The article continues to talk about another teacher who wanted to cover the aspects that he felt to be essential, without being specific to the real-life incident. This teacher spent time with his children; learning about the various different religions and discovering what they are about:
Instead, they talked about the origins of children’s names and how many come from Christianity, Judaism and Islam. They then discussed what these religions all represent: love and peace. “We talked about the value of respecting other people and respecting where they are from. We had a really positive discussion,” he says. (The Guardian, 19th Nov 2015)
I think that both of these teachers show integrity and strength by taking it upon themselves to bring the atrocities of the Paris attacks into their teaching in one way or another when it may have been easier to avoid the topic altogether. I know that I would be very nervous about saying something which could offend or upset. Knowing this has made me realize that it is critical that teachers are well informed and mindful of everything that they are telling the children.
Despite being located in England, the lessons of these teachers clearly uphold the principles of the Curriculum for Excellence. One of the four capacities of the curriculum is for children to become Responsible Citizens; involving an understanding and acceptance of the beliefs and cultures of others. The principles and practice section of the Religious and Moral Education section of the curriculum also states that:
Through developing awareness and appreciation of the value of each individual in a diverse society, religious and moral education engenders responsible attitudes to other people. This awareness and appreciation will assist in counteracting prejudice and intolerance as children and young people consider issues such as sectarianism and discrimination more broadly. (Education Scotland)
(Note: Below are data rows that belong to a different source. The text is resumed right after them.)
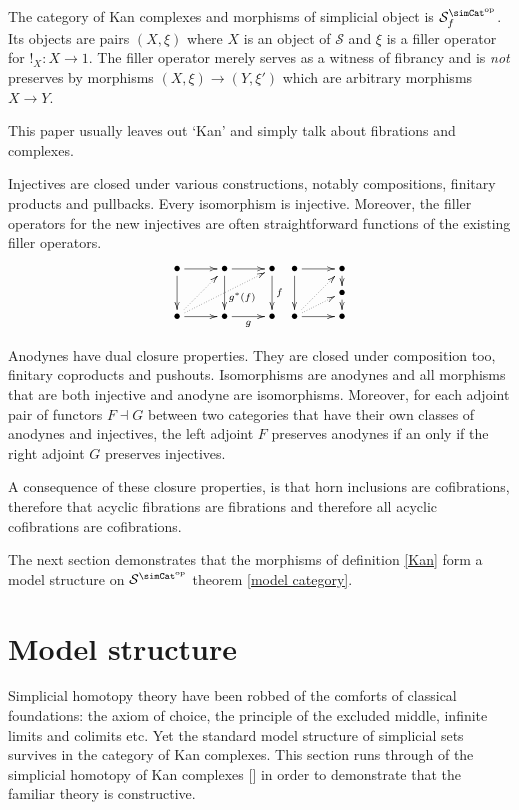\documentclass{tac}
\newcommand\cat\mathcal
\newcommand\ri{^*}
\newcommand\dual{^{\mathrm{op}}}
\newcommand\s{^{\simCat\dual}}
\newcommand\bang{!}
\newcommand\of{:}
\newcommand\f{_f}
\newcommand\citep[1]{[\cite{#1}]}
\begin{document}
\begin{definition}
The category of Kan complexes and morphisms of simplicial object is $\cat S\s\f$. Its objects are pairs $(X,\xi)$ where $X$ is an object of $\cat S$ and $\xi$ is a filler operator for $\bang_X\of X\to 1$. The filler operator merely serves as a witness of fibrancy and is \emph{not} preserves by morphisms $(X,\xi)\to(Y,\xi')$ which are arbitrary morphisms $X\to Y$.
\end{definition}
This paper usually leaves out `Kan' and simply talk about fibrations and complexes. 

\begin{remark}[Saturation] Injectives are closed under various constructions, notably compositions, finitary products and pullbacks. Every isomorphism is injective. Moreover, the filler operators for the new injectives are often straightforward functions of the existing filler operators.
\[
\xy
(0,12)*+{\bullet}="a",(12,12)*+{\bullet}="b",(24,12)*+{\bullet}="c",
(0,0)*+{\bullet}="d",(12,0)*+{\bullet}="e",(24,0)*+{\bullet}="f",
\ar "a";"b" \ar "b";"c" \ar "a";"d" \ar^(.6){g\ri(f)} "b";"e" \ar^f "c";"f" \ar "d";"e" \ar_g "e";"f"
\ar@{.>} "d";"c" \ar@{.>} "d";"b"
\endxy
\xy
(0,12)*+{\bullet}="a",(12,12)*+{\bullet}="b",(12,6)*+{\bullet}="c",(0,0)*+{\bullet}="d",(12,0)*+{\bullet}="e"
\ar "a";"b" \ar "a";"d" \ar "b";"c" \ar "c";"e" \ar "d";"e" \ar@{.>} "d";"b" \ar@{.>} "d";"c"
\endxy
\]


Anodynes have dual closure properties. They are closed under composition too, finitary coproducts and pushouts. Isomorphisms are anodynes and all morphisms that are both injective and anodyne are isomorphisms. Moreover, for each adjoint pair of functors $F\dashv G$ between two categories that have their own classes of anodynes and injectives, the left adjoint $F$ preserves anodynes if an only if the right adjoint $G$ preserves injectives.

A consequence of these closure properties, is that horn inclusions are cofibrations, therefore that acyclic fibrations are fibrations and therefore all acyclic cofibrations are cofibrations.
\end{remark}

The next section demonstrates that the morphisms of definition \ref{Kan} form a model structure on $\cat S\s$ theorem \ref{model category}.

\section{Model structure}
Simplicial homotopy theory have been robbed of the comforts of classical foundations: the axiom of choice, the principle of the excluded middle, infinite limits and colimits etc. Yet the standard model structure of simplicial sets survives in the category of Kan complexes. This section runs through of the simplicial homotopy of Kan complexes \citep{Hovey99,GJSHT} in order to demonstrate that the familiar theory is constructive.
\end{document}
Overall, I have learned that if I want to be a good teacher, it is important that I can approach and discuss difficult topics. I must be able to consider the impact of my own and my pupil’s attitudes while being aware of the negative portrayal of others through sources such as the media or even sometimes from family. I will strive to create an open and honest classroom culture where children feel safe and able to ask questions and discuss their anxieties, but will also encourage acceptance and respect; reinforcing that everyone is an individual.